Although the percentage of drugs misclassified by the proposed Cardiac Risk Algorithm is small (> 83% accuracy), it was considered that an alternative threshold value for the binary classification may improve the classification. However, the ROC analysis demonstrated that the threshold TdP(−) probability value of 0.5 used in this study was near optimal for the learning and testing sets of data. For example, while 100% of true TdP(−) compounds in the learning set can be correctly classified by decreasing the threshold probability slightly to 0.47, there is no change in the total number of incorrectly classified drugs as 11 known TdP(+) drugs are classified as TdP(−) with this threshold. Further, this alternative threshold does not modify the validation test results.

It may be logical to instead consider whether the results suggest that there is a need for at least three risk categories. From the observations, while it seems obvious that the intermediate risk category would allow not only better classification but also better risk assessment, the exact threshold values for trinary classification are not clear. More importantly, classification of the learning and validation set compounds as low, medium and high risk should be done prior to model development, therefore the performance of a more granular classification requires additional study.

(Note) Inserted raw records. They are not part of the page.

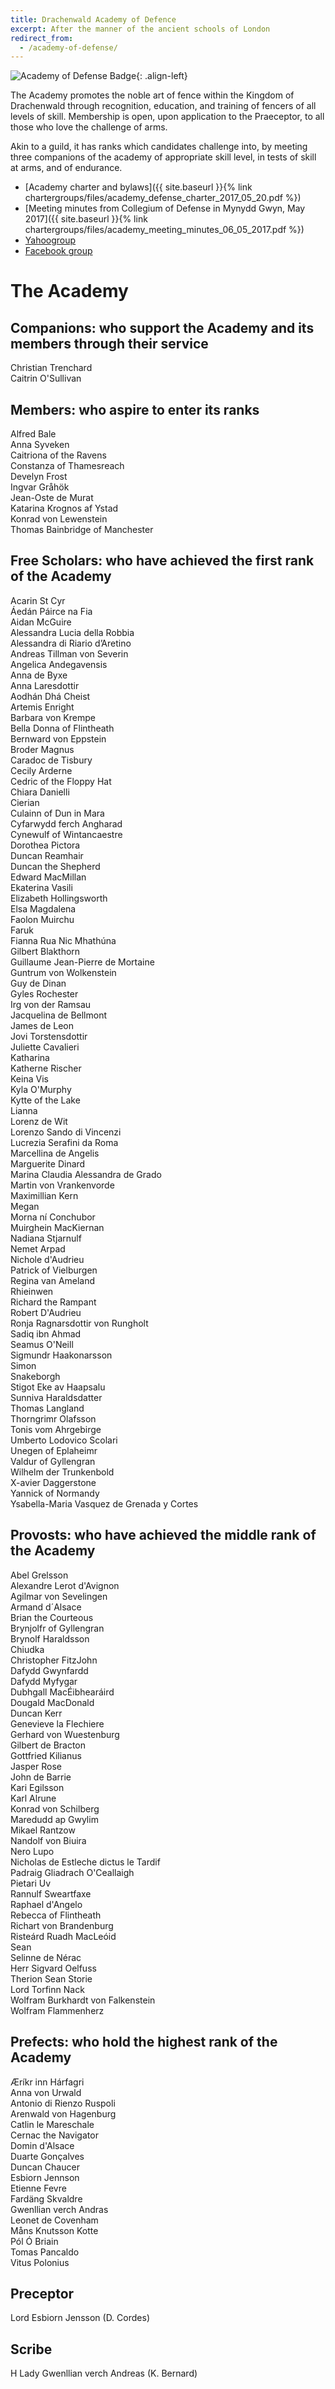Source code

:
 ```yaml
---
title: Drachenwald Academy of Defence 
excerpt: After the manner of the ancient schools of London
redirect_from:
  - /academy-of-defense/
---
```

<img src="{{ site.baseurl }}{% link images/heraldry/academyofdefenseflag.gif %}" alt="Academy of Defense Badge">{: .align-left}  

The Academy promotes the noble art of fence within the Kingdom of Drachenwald through recognition, education, and training of fencers of all levels of skill. Membership is open, upon application to the Praeceptor, to all those who love the challenge of arms.  

Akin to a guild, it has ranks which candidates challenge into, by meeting three companions of the academy of appropriate skill level, in tests of skill at arms, and of endurance.  

* [Academy charter and bylaws]({{ site.baseurl }}{% link chartergroups/files/academy_defense_charter_2017_05_20.pdf %})  
* [Meeting minutes from Collegium of Defense in Mynydd Gwyn, May 2017]({{ site.baseurl }}{% link chartergroups/files/academy_meeting_minutes_06_05_2017.pdf %})  
* [Yahoogroup](http://groups.yahoo.com/group/DW_AC/)  
* [Facebook group](https://www.facebook.com/groups/DWAcademyOfDefense/)  

# The Academy 

## Companions: who support the Academy and its members through their service
Christian Trenchard  
Caitrin O'Sullivan  

## Members: who aspire to enter its ranks
Alfred Bale  
Anna Syveken  
Caitriona of the Ravens  
Constanza of Thamesreach  
Develyn Frost  
Ingvar Gråhök  
Jean-Oste de Murat  
Katarina Krognos af Ystad  
Konrad von Lewenstein  
Thomas Bainbridge of Manchester  

## Free Scholars: who have achieved the first rank of the Academy
Acarin St Cyr  
Áedán Páirce na Fia  
Aidan McGuire  
Alessandra Lucia della Robbia  
Alessandra di Riario d’Aretino  
Andreas Tillman von Severin  
Angelica Andegavensis  
Anna de Byxe  
Anna Laresdottir  
Aodhán Dhá Cheist   
Artemis Enright  
Barbara von Krempe  
Bella Donna of Flintheath  
Bernward von Eppstein  
Broder Magnus  
Caradoc de Tisbury  
Cecily Arderne  
Cedric of the Floppy Hat  
Chiara Danielli  
Cierian  
Culainn of Dun in Mara  
Cyfarwydd ferch Angharad  
Cynewulf of Wintancaestre  
Dorothea Pictora  
Duncan Reamhair  
Duncan the Shepherd  
Edward MacMillan  
Ekaterina Vasili  
Elizabeth Hollingsworth  
Elsa Magdalena  
Faolon Muirchu  
Faruk  
Fianna Rua Nic Mhathúna  
Gilbert Blakthorn  
Guillaume Jean-Pierre de Mortaine  
Guntrum von Wolkenstein  
Guy de Dinan  
Gyles Rochester  
Irg von der Ramsau  
Jacquelina de Bellmont  
James de Leon  
Jovi Torstensdottir  
Juliette Cavalieri  
Katharina  
Katherne Rischer  
Keina Vis  
Kyla O'Murphy  
Kytte of the Lake  
Lianna  
Lorenz de Wit   
Lorenzo Sando di Vincenzi  
Lucrezia Serafini da Roma  
Marcellina de Angelis  
Marguerite Dinard  
Marina Claudia Alessandra de Grado  
Martin von Vrankenvorde  
Maximillian Kern  
Megan  
Morna ní Conchubor  
Muirghein MacKiernan  
Nadiana Stjarnulf  
Nemet Arpad  
Nichole d'Audrieu  
Patrick of Vielburgen  
Regina van Ameland  
Rhieinwen  
Richard the Rampant  
Robert D'Audrieu  
Ronja Ragnarsdottir von Rungholt  
Sadiq ibn Ahmad  
Seamus O'Neill  
Sigmundr Haakonarsson  
Simon  
Snakeborgh  
Stigot Eke av Haapsalu  
Sunniva Haraldsdatter  
Thomas Langland  
Thorngrimr Olafsson  
Tonis vom Ahrgebirge  
Umberto Lodovico Scolari  
Unegen of Eplaheimr  
Valdur of Gyllengran  
Wilhelm der Trunkenbold  
X-avier Daggerstone  
Yannick of Normandy  
Ysabella-Maria Vasquez de Grenada y Cortes  

## Provosts: who have achieved the middle rank of the Academy
Abel Grelsson  
Alexandre Lerot d'Avignon  
Agilmar von Sevelingen  
Armand d´Alsace  
Brian the Courteous  
Brynjolfr of Gyllengran  
Brynolf Haraldsson  
Chiudka  
Christopher FitzJohn  
Dafydd Gwynfardd  
Dafydd Myfygar  
Dubhgall MacÉibhearáird  
Dougald MacDonald  
Duncan Kerr  
Genevieve la Flechiere  
Gerhard von Wuestenburg  
Gilbert de Bracton  
Gottfried Kilianus  
Jasper Rose  
John de Barrie  
Kari Egilsson  
Karl Alrune  
Konrad von Schilberg  
Maredudd ap Gwylim  
Mikael Rantzow  
Nandolf von Biuira  
Nero Lupo  
Nicholas de Estleche dictus le Tardif  
Padraig Gliadrach O'Ceallaigh  
Pietari Uv  
Rannulf Sweartfaxe  
Raphael d'Angelo  
Rebecca of Flintheath  
Richart von Brandenburg  
Risteárd Ruadh MacLeóid  
Sean  
Selinne de Nérac  
Herr Sigvard Oelfuss  
Therion Sean Storie  
Lord Torfinn Nack  
Wolfram Burkhardt von Falkenstein  
Wolfram Flammenherz  

## Prefects: who hold the highest rank of the Academy
Æríkr inn Hárfagri  
Anna von Urwald  
Antonio di Rienzo Ruspoli  
Arenwald von Hagenburg  
Catlin le Mareschale  
Cernac the Navigator  
Domin d'Alsace  
Duarte Gonçalves  
Duncan Chaucer  
Esbiorn Jennson  
Etienne Fevre  
Fardäng Skvaldre  
Gwenllian verch Andras  
Leonet de Covenham  
Måns Knutsson Kotte  
Pól Ó Briain  
Tomas Pancaldo  
Vitus Polonius  

## Preceptor

Lord Esbiorn Jensson (D. Cordes) <script type="text/javascript">document.write(String.fromCharCode(60,97,32,104,114,101,102,61,39,109,97,105,108,116,111,58,100,97,118,105,100,46,99,111,114,100,101,115,64,103,109,97,105,108,46,99,111,109,39,62,100,97,118,105,100,46,99,111,114,100,101,115,64,103,109,97,105,108,46,99,111,109,60,47,97,62));</script>  

## Scribe
H Lady Gwenllian verch Andreas (K. Bernard) <script type="text/javascript">document.write(String.fromCharCode(60,97,32,104,114,101,102,61,39,109,97,105,108,116,111,58,107,97,116,104,108,121,110,98,101,114,110,97,114,100,64,103,109,97,105,108,46,99,111,109,39,62,107,97,116,104,108,121,110,98,101,114,110,97,114,100,64,103,109,97,105,108,46,99,111,109,60,47,97,62));</script>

In the interim, the cardiac risk algorithm classification of a compound as TdP(+)/(−) should be interpreted along with its associated probability.

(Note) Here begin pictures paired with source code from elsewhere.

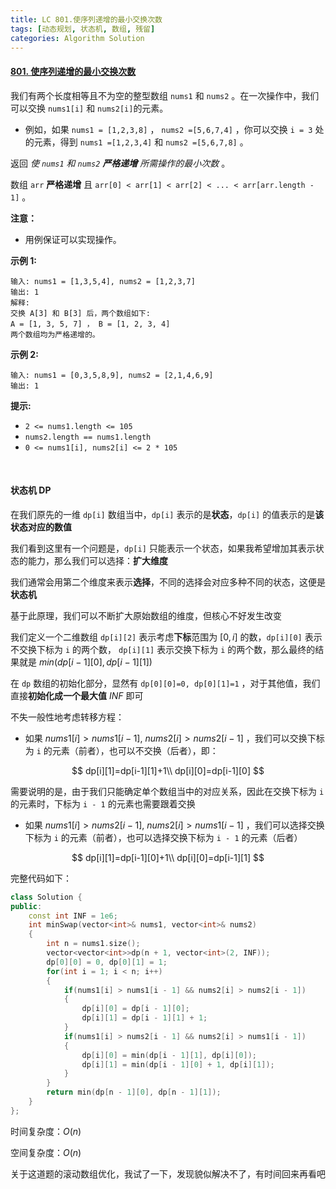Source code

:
 ```yaml
---
title: LC 801.使序列递增的最小交换次数
tags: [动态规划, 状态机, 数组, 残留]
categories: Algorithm Solution
---
```


#### [801. 使序列递增的最小交换次数](https://leetcode.cn/problems/minimum-swaps-to-make-sequences-increasing/)

我们有两个长度相等且不为空的整型数组 `nums1` 和 `nums2` 。在一次操作中，我们可以交换 `nums1[i]` 和 `nums2[i]`的元素。

- 例如，如果 `nums1 = [1,2,3,8]` ， `nums2 =[5,6,7,4]` ，你可以交换 `i = 3` 处的元素，得到 `nums1 =[1,2,3,4]` 和 `nums2 =[5,6,7,8]` 。

返回 *使 `nums1` 和 `nums2` **严格递增** 所需操作的最小次数* 。

数组 `arr` **严格递增** 且 `arr[0] < arr[1] < arr[2] < ... < arr[arr.length - 1]` 。

**注意：**

- 用例保证可以实现操作。

 

**示例 1:**

```
输入: nums1 = [1,3,5,4], nums2 = [1,2,3,7]
输出: 1
解释: 
交换 A[3] 和 B[3] 后，两个数组如下:
A = [1, 3, 5, 7] ， B = [1, 2, 3, 4]
两个数组均为严格递增的。
```

**示例 2:**

```
输入: nums1 = [0,3,5,8,9], nums2 = [2,1,4,6,9]
输出: 1
```

 

**提示:**

- `2 <= nums1.length <= 105`
- `nums2.length == nums1.length`
- `0 <= nums1[i], nums2[i] <= 2 * 105`

​	 

#### 状态机 DP

在我们原先的一维 `dp[i]` 数组当中，`dp[i]` 表示的是**状态**，`dp[i]` 的值表示的是**该状态对应的数值**

我们看到这里有一个问题是，`dp[i]` 只能表示一个状态，如果我希望增加其表示状态的能力，那么我们可以选择：**扩大维度**

我们通常会用第二个维度来表示**选择**，不同的选择会对应多种不同的状态，这便是**状态机**

基于此原理，我们可以不断扩大原始数组的维度，但核心不好发生改变

我们定义一个二维数组 `dp[i][2]` 表示考虑**下标**范围为 $[0,i]$ 的数，`dp[i][0]` 表示不交换下标为 `i` 的两个数， `dp[i][1]` 表示交换下标为 `i` 的两个数，那么最终的结果就是 $min(dp[i-1][0],dp[i-1][1])$ 

在 `dp` 数组的初始化部分，显然有 `dp[0][0]=0, dp[0][1]=1` ，对于其他值，我们直接**初始化成一个最大值** $INF$ 即可

不失一般性地考虑转移方程：

* 如果 $nums1[i]>nums1[i-1],\ nums2[i]>nums2[i-1]$ ，我们可以交换下标为 `i` 的元素（前者），也可以不交换（后者），即：

$$
dp[i][1]=dp[i-1][1]+1\\
dp[i][0]=dp[i-1][0]
$$

 

需要说明的是，由于我们只能确定单个数组当中的对应关系，因此在交换下标为 `i` 的元素时，下标为 `i - 1` 的元素也需要跟着交换

* 如果 $nums1[i]>nums2[i-1],\ nums2[i]>nums1[i-1]$ ，我们可以选择交换下标为 `i` 的元素（前者），也可以选择交换下标为 `i - 1` 的元素（后者）

$$
dp[i][1]=dp[i-1][0]+1\\
dp[i][0]=dp[i-1][1]
$$

完整代码如下：

```cpp
class Solution {
public:
    const int INF = 1e6;
    int minSwap(vector<int>& nums1, vector<int>& nums2) 
    {
        int n = nums1.size();
        vector<vector<int>>dp(n + 1, vector<int>(2, INF));
        dp[0][0] = 0, dp[0][1] = 1;
        for(int i = 1; i < n; i++)
        {
            if(nums1[i] > nums1[i - 1] && nums2[i] > nums2[i - 1])
            {
                dp[i][0] = dp[i - 1][0];
                dp[i][1] = dp[i - 1][1] + 1;
            }
            if(nums1[i] > nums2[i - 1] && nums2[i] > nums1[i - 1])
            {
                dp[i][0] = min(dp[i - 1][1], dp[i][0]);
                dp[i][1] = min(dp[i - 1][0] + 1, dp[i][1]);
            }
        }
        return min(dp[n - 1][0], dp[n - 1][1]);
    }
};
```

时间复杂度：$O(n)$ 

空间复杂度：$O(n)$ 

关于这道题的滚动数组优化，我试了一下，发现貌似解决不了，有时间回来再看吧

Finally, the predictive performance of any classification model depends not only on the algorithm utilized for the model development but also the data quality. Discussion around the role of both elements is out of scope of the current manuscript, yet it can be hypothesized that data quality is at least equally, if not more, important than the algorithm used. As was recently discussed, TdP risk classifications vary between sources and there is no conclusive information on TdP risk for multiple known drugs [43]. It is likely that alternative classifications for certain drugs, such as those whose classification has been modified by CredibleMeds® could have changed the modeling results, thereby highlighting an inherent risk of relying on a static “snapshot” of a dynamic classification system that is continuously updated with gained clinical experience.

The main limitations of the present study are listed below:

  • A single chemical entity was utilized for the model development; to analyze and predict the influence of multiple chemicals (i.e., drugs and/or their metabolites), and mechanistic models allowing for the interaction

  • In vitro data quality—heterogeneous sources were used at the model development stage, all of them from the publicly available literature

  • Lack of non-drug parameters influencing drugs torsadogenicity (i.e., interacting drugs, diseases, physiological parameters and their variability).

In conclusion, an in silico modelling and simulation approach that considered ECG changes beyond QT was proposed as a tool for the cardiac safety assessment. The cardiac safety simulator connected with the Simcyp platform was used as the simulation platform. Despite the potential sources of uncertainty, the combined PBPK-PD model was able to reasonably extrapolate in vitro data to the in vivo situation to predict clinical cardiac consequences of drugs, including anti-TB agents. Such an approach allows the testing of clinical scenarios early in drug development programs, thus facilitating earlier go/no-go decisions. This is of specific importance for the evaluation of novel anti-TB drugs in development, given the potential association of anti-TB agents with QT prolongation and the need for combination therapies for effective treatment. Therefore, future work will expand this methodology to support the selection of combination regimen components based on overall TdP probability.